■ Instructions to follow:
Locate every line in the records below that holds the word "width" and return each one.

■ Records provided:
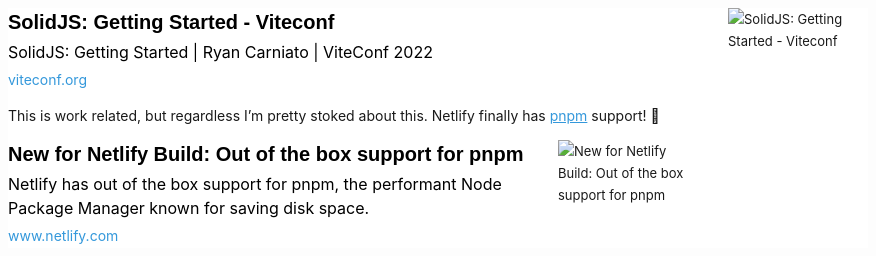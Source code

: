 <tr><td align="left" style="word-break:break-word;font-size:0px;padding:0px;"><div style="cursor:auto;color:#3B424B;font-family:-apple-system,BlinkMacSystemFont,'Segoe UI',Helvetica,sans-serif;font-size:13px;font-weight: 400;line-height:22px;text-align:left;">

<a href="https://viteconf.org/2022/replay/solid?utm_campaign=Yet%20Another%20Newsletter%20LOL&amp;utm_medium=email&amp;utm_source=Revue%20newsletter" style="text-decoration: none;" target="_blank">
<img align="right" alt="SolidJS: Getting Started - Viteconf" class="link-image" height="140" src="https://s3.amazonaws.com/revue/items/images/018/615/865/thumb/solid.png?1666123336" style="padding-left: 30px; padding-bottom: 36px;border:none;border-radius:0;outline:none;text-decoration:none;" width="140"/>
</a> 
<div>
<div class="link-title" style="padding-bottom: 4px;font-weight:700;font-family:Helvetica,-apple-system,BlinkMacSystemFont,Segoe UI,sans-serif;color: #000000;font-size:20px;line-height:28px;"><a href="https://viteconf.org/2022/replay/solid?utm_campaign=Yet%20Another%20Newsletter%20LOL&amp;utm_medium=email&amp;utm_source=Revue%20newsletter" style="color: #000000;text-decoration: none;" target="_blank">SolidJS: Getting Started - Viteconf</a></div>
<div class="serif small-text link-description" style="padding-bottom: 4px;font-family:-apple-system,BlinkMacSystemFont,'Segoe UI',Helvetica,sans-serif;font-weight:400;font-size:16px;line-height:24px;color: #000000;"><div class="revue-p" style="margin:0;">SolidJS: Getting Started | Ryan Carniato | ViteConf 2022</div>
</div>
<div class="link-url" style="font-family:-apple-system,BlinkMacSystemFont,'Segoe UI',Helvetica,sans-serif;font-weight:400;font-size:14px;line-height:24px;"><a href="https://viteconf.org/2022/replay/solid?utm_campaign=Yet%20Another%20Newsletter%20LOL&amp;utm_medium=email&amp;utm_source=Revue%20newsletter" style="color: #3498DB;text-decoration:none;font-weight:400;" target="_blank">viteconf.org</a></div>
</div>
</div></td></tr>

<p>This is work related, but regardless I’m pretty stoked about this. Netlify finally has <a href="https://pnpm.io/?utm_campaign=Yet%20Another%20Newsletter%20LOL&amp;utm_medium=email&amp;utm_source=Revue%20newsletter" style="color:#3498DB;text-decoration:underline;" target="_blank">pnpm</a> support! 🥳</p>

<tr><td align="left" style="word-break:break-word;font-size:0px;padding:0px;"><div style="cursor:auto;color:#3B424B;font-family:-apple-system,BlinkMacSystemFont,'Segoe UI',Helvetica,sans-serif;font-size:13px;font-weight: 400;line-height:22px;text-align:left;">

<a href="https://www.netlify.com/blog/how-to-use-pnpm-with-netlify-build/?utm_campaign=Yet%20Another%20Newsletter%20LOL&amp;utm_medium=email&amp;utm_source=Revue%20newsletter" style="text-decoration: none;" target="_blank">
<img align="right" alt="New for Netlify Build: Out of the box support for pnpm" class="link-image" height="140" src="https://s3.amazonaws.com/revue/items/images/018/616/901/thumb/60673a54efae175f99764c5421ac60f444b8dbc6-2560x1440.png?1666127439" style="padding-left: 30px; padding-bottom: 36px;border:none;border-radius:0;outline:none;text-decoration:none;" width="140"/>
</a> 
<div>
<div class="link-title" style="padding-bottom: 4px;font-weight:700;font-family:Helvetica,-apple-system,BlinkMacSystemFont,Segoe UI,sans-serif;color: #000000;font-size:20px;line-height:28px;"><a href="https://www.netlify.com/blog/how-to-use-pnpm-with-netlify-build/?utm_campaign=Yet%20Another%20Newsletter%20LOL&amp;utm_medium=email&amp;utm_source=Revue%20newsletter" style="color: #000000;text-decoration: none;" target="_blank">New for Netlify Build: Out of the box support for pnpm</a></div>
<div class="serif small-text link-description" style="padding-bottom: 4px;font-family:-apple-system,BlinkMacSystemFont,'Segoe UI',Helvetica,sans-serif;font-weight:400;font-size:16px;line-height:24px;color: #000000;"><div class="revue-p" style="margin:0;">Netlify has out of the box support for pnpm, the performant Node Package Manager known for saving disk space.</div>
</div>
<div class="link-url" style="font-family:-apple-system,BlinkMacSystemFont,'Segoe UI',Helvetica,sans-serif;font-weight:400;font-size:14px;line-height:24px;"><a href="https://www.netlify.com/blog/how-to-use-pnpm-with-netlify-build/?utm_campaign=Yet%20Another%20Newsletter%20LOL&amp;utm_medium=email&amp;utm_source=Revue%20newsletter" style="color: #3498DB;text-decoration:none;font-weight:400;" target="_blank">www.netlify.com</a></div>
</div>
</div></td></tr>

■ Finished task:
<img align="right" alt="SolidJS: Getting Started - Viteconf" class="link-image" height="140" src="https://s3.amazonaws.com/revue/items/images/018/615/865/thumb/solid.png?1666123336" style="padding-left: 30px; padding-bottom: 36px;border:none;border-radius:0;outline:none;text-decoration:none;" width="140"/>
<img align="right" alt="New for Netlify Build: Out of the box support for pnpm" class="link-image" height="140" src="https://s3.amazonaws.com/revue/items/images/018/616/901/thumb/60673a54efae175f99764c5421ac60f444b8dbc6-2560x1440.png?1666127439" style="padding-left: 30px; padding-bottom: 36px;border:none;border-radius:0;outline:none;text-decoration:none;" width="140"/>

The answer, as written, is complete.